» Task statement:
For the data below, report the number of lines that contain the string "cite" and nothing else.

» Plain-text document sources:
☆ ☆ ☆ ☆ ☆

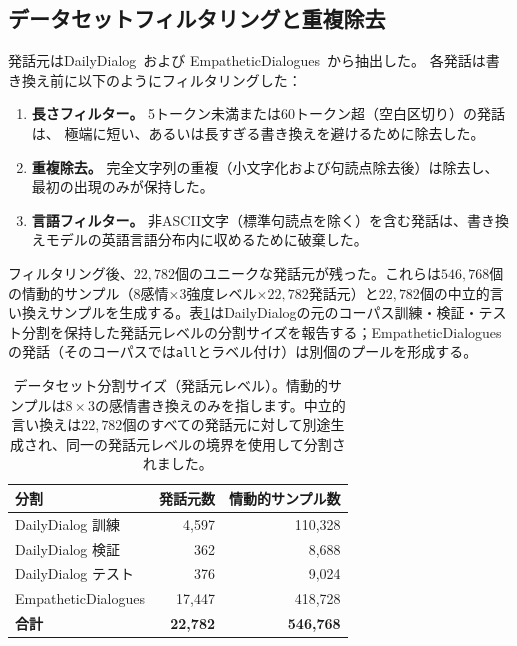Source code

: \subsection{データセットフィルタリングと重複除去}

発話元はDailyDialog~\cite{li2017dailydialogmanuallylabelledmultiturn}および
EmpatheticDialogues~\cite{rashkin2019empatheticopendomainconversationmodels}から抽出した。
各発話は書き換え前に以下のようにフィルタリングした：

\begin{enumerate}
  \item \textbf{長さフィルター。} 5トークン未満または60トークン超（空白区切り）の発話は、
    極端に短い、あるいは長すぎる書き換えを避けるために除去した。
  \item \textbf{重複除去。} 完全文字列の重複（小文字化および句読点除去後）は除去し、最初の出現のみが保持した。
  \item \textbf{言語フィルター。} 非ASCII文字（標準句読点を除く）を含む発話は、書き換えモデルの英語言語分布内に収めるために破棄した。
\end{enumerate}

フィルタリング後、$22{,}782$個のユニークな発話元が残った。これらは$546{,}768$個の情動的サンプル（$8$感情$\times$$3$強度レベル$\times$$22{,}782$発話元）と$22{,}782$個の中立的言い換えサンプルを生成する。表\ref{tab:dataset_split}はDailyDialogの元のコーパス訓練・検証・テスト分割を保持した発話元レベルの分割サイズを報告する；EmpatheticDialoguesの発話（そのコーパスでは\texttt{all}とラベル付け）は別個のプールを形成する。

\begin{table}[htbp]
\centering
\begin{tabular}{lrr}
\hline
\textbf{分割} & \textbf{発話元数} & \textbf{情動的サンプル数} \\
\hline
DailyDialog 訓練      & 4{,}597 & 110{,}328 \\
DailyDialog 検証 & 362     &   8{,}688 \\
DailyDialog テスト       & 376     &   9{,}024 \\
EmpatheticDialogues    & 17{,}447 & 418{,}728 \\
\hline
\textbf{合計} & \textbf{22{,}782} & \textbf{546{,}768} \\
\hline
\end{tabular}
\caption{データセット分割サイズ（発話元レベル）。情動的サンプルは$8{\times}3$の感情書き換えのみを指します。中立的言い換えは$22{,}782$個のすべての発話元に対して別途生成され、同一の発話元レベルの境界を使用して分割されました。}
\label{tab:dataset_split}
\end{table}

☆ ☆ ☆ ☆ ☆

» Response:
2